LD-> receive_buf (TTY, & Ch, & mbz, 1); // if you are a root user or use the current terminal, you can put the data in the read buffer.
...
}
But Wang ran is not Wang ran. What should I do? There is no way to place a trojan. In the end, the Linux vulnerability is still not found! However, it's slow! Can I put the permission check in the kernel like this? Wang ran felt very bad. Why didn't the user modify the permission of the corresponding terminal to the permission of the other when executing su other? Where is the answer? The answer is that the kernel writer does not trust the shell writer? Wang ran thinks this is the case, but the price of distrust is too high, and the mechanism and policy are no longer separated... obviously, why does it have to be done by the kernel? So Wang ran modified the kernel source code, removed the judgment in tiocsti, and modified the bash source code. Once the user su becomes another user, the terminal becomes another user permission, if Su becomes root, the wangran user has no permission to manipulate pts/N, and the kernel no longer needs to participate in authorization transactions in the user space, just as the kernel keeps the User Password safe, if a shell does not change the terminal permission during Su, you need to use the shell to execute functions similar to QQ or MSN Remote Assistance on other terminals.

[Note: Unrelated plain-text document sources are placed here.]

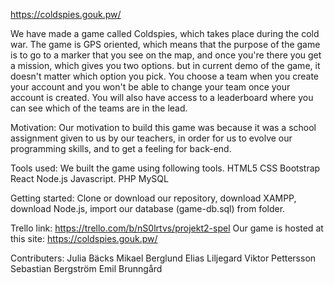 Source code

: https://coldspies.gouk.pw/

We have made a game called Coldspies, which takes place during the cold war.
The game is GPS oriented, which means that the purpose of the game is to go to a marker that you see on the map, and once you're there you get a mission, which gives you two options. but in current demo of the game, it doesn't matter which option you pick.
You choose a team when you create your account and you won't be able to change your team once your account is created. You will also have access to a leaderboard where you can see which of the teams are in the lead.

Motivation:
Our motivation to build this game was because it was a school assignment given to us by our teachers, in order for us to evolve our programming skills, and to get a feeling for back-end.

Tools used:
We built the game using following tools.
HTML5
CSS
Bootstrap
React
Node.js
Javascript.
PHP
MySQL



Getting started:
Clone or download our repository, download XAMPP, download Node.js, import our database (game-db.sql) from folder.

Trello link: https://trello.com/b/nS0lrtvs/projekt2-spel
Our game is hosted at this site: https://coldspies.gouk.pw/




Contributers:
Julia Bäcks
Mikael Berglund
Elias Liljegard
Viktor Pettersson
Sebastian Bergström
Emil Brunngård
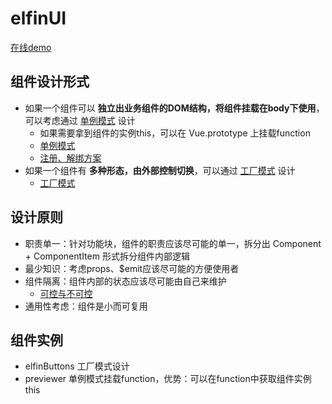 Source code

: # elfinUI

[在线demo](https://codesandbox.io/s/elfinui-yndtm)

## 组件设计形式
- 如果一个组件可以 **独立出业务组件的DOM结构，将组件挂载在body下使用**，可以考虑通过 <u>单例模式</u> 设计
    - 如果需要拿到组件的实例this，可以在 Vue.prototype 上挂载function
    - [单例模式](https://github.com/XyyF/elfinUI/blob/master/summary/singleton-mode.md)
    - [注册、解绑方案](https://github.com/XyyF/elfinUI/blob/master/summary/on-and-off-program.md)
- 如果一个组件有 **多种形态，由外部控制切换**，可以通过 <u>工厂模式</u> 设计
    - [工厂模式](https://github.com/XyyF/elfinUI/blob/master/summary/factory-mode.md)

## 设计原则
- 职责单一：针对功能块，组件的职责应该尽可能的单一，拆分出 Component + ComponentItem 形式拆分组件内部逻辑
- 最少知识：考虑props、$emit应该尽可能的方便使用者
- 组件隔离：组件内部的状态应该尽可能由自己来维护
    - [可控与不可控](https://github.com/XyyF/elfinUI/blob/master/summary/controllable.md)
- 通用性考虑：组件是小而可复用

## 组件实例

- elfinButtons 工厂模式设计
- previewer 单例模式挂载function，优势：可以在function中获取组件实例this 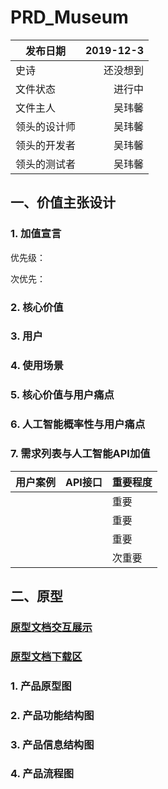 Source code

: # PRD_Museum
| 发布日期 | 2019-12-3 |
| --------   | -----:  |
| 史诗 | 还没想到 | 
| 文件状态 | 进行中 | 
| 文件主人 | 吴玮馨 | 
| 领头的设计师  | 吴玮馨 | 
| 领头的开发者  | 吴玮馨 | 
| 领头的测试者  | 吴玮馨 | 

## 一、价值主张设计
### 1. 加值宣言


优先级：

次优先：

### 2. 核心价值


### 3. 用户

### 4. 使用场景


### 5. 核心价值与用户痛点


### 6. 人工智能概率性与用户痛点
#### 

#### 


#### 
### 7. 需求列表与人工智能API加值
| 用户案例	| API接口	| 重要程度 |
| -- | -- | -- |
|  	|  	| 重要 |
|  	|  	| 重要 |
| 	| 	| 重要 |
| 	| 	| 次重要 |

## 二、原型

### [原型文档交互展示]()
### [原型文档下载区]()

### 1. 产品原型图

### 2. 产品功能结构图


### 3. 产品信息结构图


### 4. 产品流程图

Finally, Wang ran wants to summarize why ls cannot be executed on pts/N in/dev/pts/m through ECHO ls>/dev/pts/n, when she runs echo ls>/dev/pts/n on an SSH terminal on Windows, the entire command line is transmitted to the sshd process on the Linux host through the SSH protocol, then the sshd process writes it to/dev/ptmx, and finally the bash process read on/dev/pts/M returns the data that sshd writes to ptmx, that is, the entire command line, then execute bash, and finally redirect the output to/dev/pts/n. Writing pts/N means that the data can be read from ptmx. Indeed, the data is read by the sshd process related to PTS/n from ptmx, then, the characters LS +/n are displayed on the SSH terminal related to/dev/pts/n on Windows, bash on/dev/pts/n does not read any data. To execute the LS command, Bash must read When ls/N is output, data written to/dev/pts/N is only displayed on the SSH terminal of the Windows machine. We know that terminal input is generally related to the input device. Although the SSH terminal is far away from the Linux host and terminal, it is undeniable that if you want to execute ls on/dev/pts/n, this ls must be input on the keyboard of the Windows machine and in the SSH terminal window related to/dev/pts/n, data can be processed step by step through Windows machine-> Linux sshd-> Linux/dev/ptmx->/dev/pts/n-> bash and then run through bash->/dev/ PTS/n-> Linux/dev/ptmx-> Linux sshd-> Windows Server echo.